Tidak hanya itu. Penggunaan auditor pemerintah ternyata hanya sebatas memeriksa data yang disodorkan oleh pihak kejaksaan. "Harusnya, BPKP diberi kebebasan melakukan pencarian data sendiri untuk mengusut kasus tersebut," kata Soejatna Soenoebrata, mantan pejabat BPKP. Prosedur yang dipakai selama ini, menurut mantan Deputi Pengawasan Khusus BPKP itu, pihak kejaksaan hanya memberi order, sedangkan pengusutan dan pencairan data dilakukan oleh BPKP.
Kejanggalan-kejanggalan itulah yang kemudian menebarkan aroma politis di balik penerbitan SP3 itu. "Saya tidak heran kalau ada kepentingan politik di balik kasus ini," kata praktisi hukum Todung Mulya Lubis kepada Levi Silalahi dari TEMPO.
Melihat kedekatan Marimutu Sinivasan dengan berbagai elite politik, termasuk kalangan Istana, kemungkinan itu tidak mustahil terjadi. Ketika kasusnya sedang diproses, ia pernah bertemu dengan Presiden Abdurrahman Wahid. "Pertemuan itu bisa ditafsirkan jaksa agung sebagai bentuk perlindungan. Karena itu, ia tidak berani melimpahkan kasus itu ke pengadilan," tutur Teten Masduki. Presiden sendiri menyatakan tidak ikut campur dalam kasus Texmaco. Gus Dur bahkan mengaku tidak tahu akan ada penerbitan surat tersebut.
Di sisi lain, Marimutu Sinivasan juga punya hubungan khusus dengan Partai Golkar. "Adiknya kan bendahara Golkar," kata Bambang Widjojanto. Apalagi, Marzuki Darusman, si pengusut, juga dari Golkar. Posisinya semakin kuat ketika Taufik Kiemas, suami Wakil Presiden, dirangkulnya sebagai komisaris Texmaco seperti pernah diungkapkan Syaifullah Yusuf.

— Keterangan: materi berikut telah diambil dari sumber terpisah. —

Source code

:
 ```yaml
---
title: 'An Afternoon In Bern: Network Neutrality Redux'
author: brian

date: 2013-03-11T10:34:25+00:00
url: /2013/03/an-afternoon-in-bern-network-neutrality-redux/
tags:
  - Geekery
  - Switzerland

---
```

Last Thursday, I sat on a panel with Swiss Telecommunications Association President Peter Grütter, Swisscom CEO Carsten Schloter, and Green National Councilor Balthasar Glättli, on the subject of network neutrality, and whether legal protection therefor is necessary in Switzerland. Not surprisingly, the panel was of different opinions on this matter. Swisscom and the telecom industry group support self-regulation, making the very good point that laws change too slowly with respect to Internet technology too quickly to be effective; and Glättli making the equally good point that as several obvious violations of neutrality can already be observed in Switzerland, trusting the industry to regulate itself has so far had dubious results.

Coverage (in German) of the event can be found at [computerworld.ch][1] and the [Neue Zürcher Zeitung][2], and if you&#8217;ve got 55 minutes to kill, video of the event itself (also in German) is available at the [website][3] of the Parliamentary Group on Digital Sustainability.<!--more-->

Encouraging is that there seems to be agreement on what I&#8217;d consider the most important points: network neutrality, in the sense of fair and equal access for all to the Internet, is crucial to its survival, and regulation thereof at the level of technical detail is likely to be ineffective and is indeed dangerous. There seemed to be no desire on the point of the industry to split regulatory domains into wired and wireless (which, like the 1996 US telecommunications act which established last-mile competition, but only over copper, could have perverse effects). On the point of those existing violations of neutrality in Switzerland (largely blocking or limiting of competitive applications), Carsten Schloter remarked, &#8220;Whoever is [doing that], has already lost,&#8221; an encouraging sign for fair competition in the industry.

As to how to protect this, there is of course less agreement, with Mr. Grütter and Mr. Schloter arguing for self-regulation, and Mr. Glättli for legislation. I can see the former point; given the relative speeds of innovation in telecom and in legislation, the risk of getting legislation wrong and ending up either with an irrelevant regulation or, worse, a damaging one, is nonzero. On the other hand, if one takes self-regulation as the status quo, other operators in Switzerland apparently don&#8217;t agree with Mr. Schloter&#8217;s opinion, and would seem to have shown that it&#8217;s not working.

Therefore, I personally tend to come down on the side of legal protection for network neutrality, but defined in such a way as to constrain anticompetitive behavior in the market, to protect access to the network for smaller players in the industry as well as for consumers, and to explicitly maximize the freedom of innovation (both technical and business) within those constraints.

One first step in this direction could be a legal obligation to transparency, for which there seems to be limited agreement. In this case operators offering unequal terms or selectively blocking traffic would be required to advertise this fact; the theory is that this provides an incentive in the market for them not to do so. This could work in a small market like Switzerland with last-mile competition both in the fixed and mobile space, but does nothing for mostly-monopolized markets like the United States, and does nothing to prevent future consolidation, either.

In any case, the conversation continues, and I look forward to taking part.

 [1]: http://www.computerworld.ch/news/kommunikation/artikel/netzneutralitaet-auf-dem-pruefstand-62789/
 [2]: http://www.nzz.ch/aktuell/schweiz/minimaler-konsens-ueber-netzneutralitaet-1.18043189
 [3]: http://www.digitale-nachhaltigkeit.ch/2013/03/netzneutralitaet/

Namun, sinyalemen itu dibantah Marimutu Sinivasan. Menurut dia, tak ada nama Taufik Kiemas dalam akta perusahaan. Soal lobi-lobi politik yang disebut dilakukan Texmaco juga ditolaknya. "Kalau kami sekuat itu, kenapa tidak minta saja sama Marzuki agar tidak dijadikan tersangka?" ia menandaskan. Marzuki Darusman juga membantah ada intervensi politik dalam penghentian penyidikan ini. "Hal ini murni dilakukan berdasarkan pertimbangan hukum dan merupakan tanggung jawab penuh Kejaksaan Agung," katanya.
Namun, argumentasi yang disampaikan dengan suara datar itu rupanya sulit meyakinkan orang ramai, bahkan menerbitkan kecurigaan. "Orang tidak akan percaya lagi itikad baik dan kesungguhan pemerintah memberantas korupsi," ujar Todung Mulya. Komisi II dan Komisi IX DPR menyimpulkan penerbitan SP3 memang wewenang jaksa agung, tapi juga merekomendasikan bila di kemudian hari ditemukan bukti baru, surat penghentian penyidikan ini harus dicabut dan pemeriksaan dibuka kembali. Sejauh mana rekomendasi ini akan dijalankan? Barangkali akan berpulang pada kinerja Tim Gabungan Pemberantasan Tindak Pidana Korupsi, yang baru dilantik Marzuki Darusman pada Rabu pekan lalu.